#### [Required work]
Start at the line with "## Enhancement Ideas" in the records below, stop at the line with "Phase Retrieval Reconstructor):**", and return every line in that span exactly, the two end lines included.

Saved entries:
◆ ◆ ◆ ◆ ◆ ◆ ◆

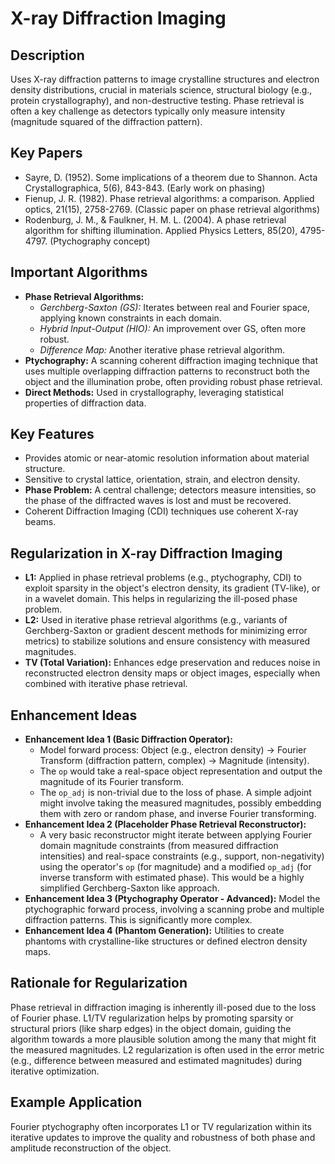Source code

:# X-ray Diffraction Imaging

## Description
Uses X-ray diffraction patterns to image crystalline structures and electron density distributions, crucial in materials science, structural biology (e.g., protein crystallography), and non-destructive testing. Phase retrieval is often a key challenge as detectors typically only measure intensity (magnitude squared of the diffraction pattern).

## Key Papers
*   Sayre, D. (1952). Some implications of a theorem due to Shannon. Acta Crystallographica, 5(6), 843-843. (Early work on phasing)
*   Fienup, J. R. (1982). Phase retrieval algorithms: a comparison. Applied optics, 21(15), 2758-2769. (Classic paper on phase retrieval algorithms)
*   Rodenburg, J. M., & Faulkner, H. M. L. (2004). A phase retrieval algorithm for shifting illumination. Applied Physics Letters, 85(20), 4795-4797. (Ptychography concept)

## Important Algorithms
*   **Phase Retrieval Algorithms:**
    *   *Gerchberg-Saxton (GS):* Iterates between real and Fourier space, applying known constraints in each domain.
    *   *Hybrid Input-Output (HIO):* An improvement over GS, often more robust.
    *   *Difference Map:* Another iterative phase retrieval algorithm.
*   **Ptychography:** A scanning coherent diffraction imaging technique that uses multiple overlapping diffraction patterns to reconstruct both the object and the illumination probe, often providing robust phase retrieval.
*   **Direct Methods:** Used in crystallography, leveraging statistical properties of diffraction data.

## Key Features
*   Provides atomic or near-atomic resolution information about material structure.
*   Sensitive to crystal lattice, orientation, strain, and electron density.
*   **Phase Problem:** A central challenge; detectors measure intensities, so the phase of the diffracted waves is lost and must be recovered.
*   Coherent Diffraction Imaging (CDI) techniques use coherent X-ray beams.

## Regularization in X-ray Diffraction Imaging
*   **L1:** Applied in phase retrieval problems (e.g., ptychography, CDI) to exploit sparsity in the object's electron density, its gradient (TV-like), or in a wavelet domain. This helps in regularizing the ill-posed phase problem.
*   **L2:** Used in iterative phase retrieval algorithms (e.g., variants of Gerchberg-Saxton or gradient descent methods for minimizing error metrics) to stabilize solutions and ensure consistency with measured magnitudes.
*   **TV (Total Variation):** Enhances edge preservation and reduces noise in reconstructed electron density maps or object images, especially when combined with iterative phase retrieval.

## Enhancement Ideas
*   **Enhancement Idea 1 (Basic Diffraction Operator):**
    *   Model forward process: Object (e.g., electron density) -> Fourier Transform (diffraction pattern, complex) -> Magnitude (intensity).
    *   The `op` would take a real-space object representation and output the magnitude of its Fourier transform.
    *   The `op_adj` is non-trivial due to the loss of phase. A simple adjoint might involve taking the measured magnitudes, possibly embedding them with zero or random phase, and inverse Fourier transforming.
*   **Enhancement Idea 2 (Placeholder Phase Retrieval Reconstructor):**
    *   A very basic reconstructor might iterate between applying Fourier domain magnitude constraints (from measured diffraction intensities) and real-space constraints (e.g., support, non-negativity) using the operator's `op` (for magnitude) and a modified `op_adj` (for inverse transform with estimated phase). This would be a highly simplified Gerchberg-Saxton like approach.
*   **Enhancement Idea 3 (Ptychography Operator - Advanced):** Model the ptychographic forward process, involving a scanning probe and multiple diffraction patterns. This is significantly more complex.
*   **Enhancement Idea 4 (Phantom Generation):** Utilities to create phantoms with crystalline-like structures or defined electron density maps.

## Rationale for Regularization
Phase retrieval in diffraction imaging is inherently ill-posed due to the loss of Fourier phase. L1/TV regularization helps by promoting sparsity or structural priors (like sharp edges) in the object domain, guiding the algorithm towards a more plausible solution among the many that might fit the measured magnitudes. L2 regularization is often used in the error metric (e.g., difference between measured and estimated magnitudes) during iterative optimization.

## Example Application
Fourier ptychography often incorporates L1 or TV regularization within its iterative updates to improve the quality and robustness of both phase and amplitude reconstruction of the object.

◆ ◆ ◆ ◆ ◆ ◆ ◆

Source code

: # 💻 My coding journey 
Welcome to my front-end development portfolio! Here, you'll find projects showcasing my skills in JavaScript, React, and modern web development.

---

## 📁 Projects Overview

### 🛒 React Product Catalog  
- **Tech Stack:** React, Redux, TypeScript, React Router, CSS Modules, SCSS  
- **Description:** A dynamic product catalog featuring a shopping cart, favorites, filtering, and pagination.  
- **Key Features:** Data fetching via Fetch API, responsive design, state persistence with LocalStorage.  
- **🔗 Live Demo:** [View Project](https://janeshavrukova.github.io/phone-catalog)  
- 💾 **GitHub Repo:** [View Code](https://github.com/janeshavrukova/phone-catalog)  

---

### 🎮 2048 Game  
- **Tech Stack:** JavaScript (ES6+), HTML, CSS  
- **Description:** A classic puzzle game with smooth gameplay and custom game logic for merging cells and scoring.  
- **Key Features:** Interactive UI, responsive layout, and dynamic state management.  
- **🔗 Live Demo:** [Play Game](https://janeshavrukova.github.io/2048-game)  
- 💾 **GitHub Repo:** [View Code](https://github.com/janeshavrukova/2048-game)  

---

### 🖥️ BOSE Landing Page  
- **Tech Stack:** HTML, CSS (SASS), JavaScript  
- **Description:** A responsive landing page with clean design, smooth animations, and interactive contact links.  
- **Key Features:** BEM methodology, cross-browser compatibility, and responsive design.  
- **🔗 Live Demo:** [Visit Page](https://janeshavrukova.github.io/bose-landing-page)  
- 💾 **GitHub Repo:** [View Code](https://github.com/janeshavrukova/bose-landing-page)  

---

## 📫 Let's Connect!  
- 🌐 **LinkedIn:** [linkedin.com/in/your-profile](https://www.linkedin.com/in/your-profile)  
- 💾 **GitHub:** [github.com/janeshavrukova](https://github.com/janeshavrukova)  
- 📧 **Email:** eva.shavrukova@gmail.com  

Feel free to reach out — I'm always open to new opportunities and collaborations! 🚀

◆ ◆ ◆ ◆ ◆ ◆ ◆

#### [Result of this exercise]
## Enhancement Ideas
*   **Enhancement Idea 1 (Basic Diffraction Operator):**
    *   Model forward process: Object (e.g., electron density) -> Fourier Transform (diffraction pattern, complex) -> Magnitude (intensity).
    *   The `op` would take a real-space object representation and output the magnitude of its Fourier transform.
    *   The `op_adj` is non-trivial due to the loss of phase. A simple adjoint might involve taking the measured magnitudes, possibly embedding them with zero or random phase, and inverse Fourier transforming.
*   **Enhancement Idea 2 (Placeholder Phase Retrieval Reconstructor):**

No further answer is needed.